• _Work to be completed_: Filter the entries for the word "periodic". Copy each line that has it.

BEGIN

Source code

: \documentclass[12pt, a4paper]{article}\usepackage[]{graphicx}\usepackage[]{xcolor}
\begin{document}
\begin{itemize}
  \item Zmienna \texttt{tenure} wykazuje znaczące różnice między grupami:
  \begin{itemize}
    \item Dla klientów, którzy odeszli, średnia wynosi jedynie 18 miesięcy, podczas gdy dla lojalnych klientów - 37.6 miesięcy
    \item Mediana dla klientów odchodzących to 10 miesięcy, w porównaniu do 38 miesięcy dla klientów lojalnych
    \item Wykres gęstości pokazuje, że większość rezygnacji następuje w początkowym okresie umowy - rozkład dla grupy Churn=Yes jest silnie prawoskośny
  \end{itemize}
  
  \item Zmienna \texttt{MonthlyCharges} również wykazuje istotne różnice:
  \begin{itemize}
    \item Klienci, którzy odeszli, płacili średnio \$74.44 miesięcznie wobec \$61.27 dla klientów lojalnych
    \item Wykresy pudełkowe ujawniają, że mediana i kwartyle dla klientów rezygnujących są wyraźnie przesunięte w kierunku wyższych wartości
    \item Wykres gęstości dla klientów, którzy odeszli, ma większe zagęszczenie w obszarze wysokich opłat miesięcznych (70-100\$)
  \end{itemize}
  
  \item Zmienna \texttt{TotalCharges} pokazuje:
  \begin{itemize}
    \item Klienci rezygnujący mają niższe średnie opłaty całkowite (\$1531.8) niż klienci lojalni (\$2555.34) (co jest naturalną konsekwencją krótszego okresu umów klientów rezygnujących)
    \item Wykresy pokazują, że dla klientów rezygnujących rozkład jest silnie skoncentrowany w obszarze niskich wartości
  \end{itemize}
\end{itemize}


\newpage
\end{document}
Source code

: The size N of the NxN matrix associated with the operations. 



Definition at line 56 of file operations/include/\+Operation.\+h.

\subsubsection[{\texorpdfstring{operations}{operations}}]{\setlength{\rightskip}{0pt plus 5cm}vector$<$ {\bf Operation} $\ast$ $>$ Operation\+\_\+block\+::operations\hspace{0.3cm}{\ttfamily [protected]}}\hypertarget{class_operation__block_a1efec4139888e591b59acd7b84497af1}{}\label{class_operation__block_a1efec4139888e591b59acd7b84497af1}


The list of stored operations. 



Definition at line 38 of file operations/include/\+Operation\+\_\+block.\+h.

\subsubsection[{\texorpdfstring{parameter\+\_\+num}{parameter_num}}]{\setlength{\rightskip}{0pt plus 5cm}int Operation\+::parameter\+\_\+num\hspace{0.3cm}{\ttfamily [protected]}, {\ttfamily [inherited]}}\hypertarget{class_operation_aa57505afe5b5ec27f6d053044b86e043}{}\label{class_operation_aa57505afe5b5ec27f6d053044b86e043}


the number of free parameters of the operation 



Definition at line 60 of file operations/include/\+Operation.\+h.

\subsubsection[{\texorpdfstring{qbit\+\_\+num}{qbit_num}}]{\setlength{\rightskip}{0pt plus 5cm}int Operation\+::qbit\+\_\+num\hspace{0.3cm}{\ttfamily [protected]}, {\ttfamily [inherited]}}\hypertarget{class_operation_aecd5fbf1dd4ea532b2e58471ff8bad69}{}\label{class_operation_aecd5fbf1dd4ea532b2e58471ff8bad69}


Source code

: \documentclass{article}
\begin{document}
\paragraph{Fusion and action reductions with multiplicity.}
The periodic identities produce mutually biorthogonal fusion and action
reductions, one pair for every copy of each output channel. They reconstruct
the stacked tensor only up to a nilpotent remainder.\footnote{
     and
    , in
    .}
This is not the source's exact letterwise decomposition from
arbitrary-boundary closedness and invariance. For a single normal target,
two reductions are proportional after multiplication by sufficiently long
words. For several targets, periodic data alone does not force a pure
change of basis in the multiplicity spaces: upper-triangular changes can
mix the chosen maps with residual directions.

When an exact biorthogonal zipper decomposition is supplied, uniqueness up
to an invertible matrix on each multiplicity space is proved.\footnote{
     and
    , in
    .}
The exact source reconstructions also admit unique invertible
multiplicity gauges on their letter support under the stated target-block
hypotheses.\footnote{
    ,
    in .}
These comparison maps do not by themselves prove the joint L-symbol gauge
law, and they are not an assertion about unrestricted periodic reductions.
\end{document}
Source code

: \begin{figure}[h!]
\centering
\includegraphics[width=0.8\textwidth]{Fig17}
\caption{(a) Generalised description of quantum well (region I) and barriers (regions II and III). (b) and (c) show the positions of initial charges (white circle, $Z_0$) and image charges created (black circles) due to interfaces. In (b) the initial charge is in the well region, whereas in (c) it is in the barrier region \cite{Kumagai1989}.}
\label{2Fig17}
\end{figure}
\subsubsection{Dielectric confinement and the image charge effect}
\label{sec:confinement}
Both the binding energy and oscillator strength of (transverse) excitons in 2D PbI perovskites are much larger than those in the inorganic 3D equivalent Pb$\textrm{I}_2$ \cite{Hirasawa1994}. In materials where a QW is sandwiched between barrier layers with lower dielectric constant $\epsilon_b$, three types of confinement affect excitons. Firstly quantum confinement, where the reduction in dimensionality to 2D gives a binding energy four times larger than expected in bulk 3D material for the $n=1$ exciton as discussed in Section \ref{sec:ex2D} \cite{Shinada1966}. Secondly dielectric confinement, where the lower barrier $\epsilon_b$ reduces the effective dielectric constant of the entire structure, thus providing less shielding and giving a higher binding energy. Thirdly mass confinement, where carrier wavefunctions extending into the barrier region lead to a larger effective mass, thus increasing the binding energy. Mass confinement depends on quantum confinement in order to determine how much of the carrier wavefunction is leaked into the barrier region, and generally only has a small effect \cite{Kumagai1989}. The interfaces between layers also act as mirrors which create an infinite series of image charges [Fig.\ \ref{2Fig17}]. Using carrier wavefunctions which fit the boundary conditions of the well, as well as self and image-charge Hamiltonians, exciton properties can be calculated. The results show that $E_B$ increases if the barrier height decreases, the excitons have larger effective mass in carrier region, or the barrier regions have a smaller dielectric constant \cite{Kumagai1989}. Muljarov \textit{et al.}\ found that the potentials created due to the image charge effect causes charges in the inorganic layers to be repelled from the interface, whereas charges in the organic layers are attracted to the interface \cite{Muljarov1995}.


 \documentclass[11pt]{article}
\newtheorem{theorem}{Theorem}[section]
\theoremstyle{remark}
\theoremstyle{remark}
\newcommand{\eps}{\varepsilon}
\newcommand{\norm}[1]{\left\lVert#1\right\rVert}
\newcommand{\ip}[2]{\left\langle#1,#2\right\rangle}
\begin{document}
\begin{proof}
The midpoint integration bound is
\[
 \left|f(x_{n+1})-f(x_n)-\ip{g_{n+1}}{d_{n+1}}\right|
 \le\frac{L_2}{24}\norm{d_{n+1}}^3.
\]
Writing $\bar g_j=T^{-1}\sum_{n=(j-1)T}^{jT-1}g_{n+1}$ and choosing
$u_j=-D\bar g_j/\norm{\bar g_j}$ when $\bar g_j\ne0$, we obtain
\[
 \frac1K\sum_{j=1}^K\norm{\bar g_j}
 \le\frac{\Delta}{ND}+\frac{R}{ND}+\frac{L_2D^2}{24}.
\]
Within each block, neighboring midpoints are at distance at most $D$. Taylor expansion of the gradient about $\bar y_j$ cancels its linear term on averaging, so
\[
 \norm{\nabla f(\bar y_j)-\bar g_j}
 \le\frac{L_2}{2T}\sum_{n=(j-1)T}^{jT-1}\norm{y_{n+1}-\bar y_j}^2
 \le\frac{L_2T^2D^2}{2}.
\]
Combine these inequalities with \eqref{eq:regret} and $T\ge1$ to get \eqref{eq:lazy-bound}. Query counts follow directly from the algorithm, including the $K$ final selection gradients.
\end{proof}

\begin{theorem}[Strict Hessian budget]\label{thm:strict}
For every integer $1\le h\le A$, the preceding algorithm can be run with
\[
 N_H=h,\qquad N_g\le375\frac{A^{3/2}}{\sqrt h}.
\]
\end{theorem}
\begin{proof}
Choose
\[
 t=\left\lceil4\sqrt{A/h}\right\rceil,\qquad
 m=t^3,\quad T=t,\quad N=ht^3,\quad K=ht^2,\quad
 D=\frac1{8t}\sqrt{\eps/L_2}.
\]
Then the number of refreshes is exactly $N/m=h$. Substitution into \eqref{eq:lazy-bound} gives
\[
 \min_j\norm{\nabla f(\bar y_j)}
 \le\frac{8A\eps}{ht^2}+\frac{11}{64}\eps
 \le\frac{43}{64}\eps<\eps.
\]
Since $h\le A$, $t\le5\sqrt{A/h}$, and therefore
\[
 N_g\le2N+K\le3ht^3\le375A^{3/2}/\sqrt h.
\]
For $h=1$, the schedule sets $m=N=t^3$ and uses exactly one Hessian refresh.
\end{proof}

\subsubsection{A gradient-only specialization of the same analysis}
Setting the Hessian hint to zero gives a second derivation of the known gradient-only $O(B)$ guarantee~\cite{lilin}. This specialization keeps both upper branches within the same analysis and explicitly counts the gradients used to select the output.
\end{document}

END

• _Reply to the task_:
The periodic identities produce mutually biorthogonal fusion and action
words. For several targets, periodic data alone does not force a pure
law, and they are not an assertion about unrestricted periodic reductions.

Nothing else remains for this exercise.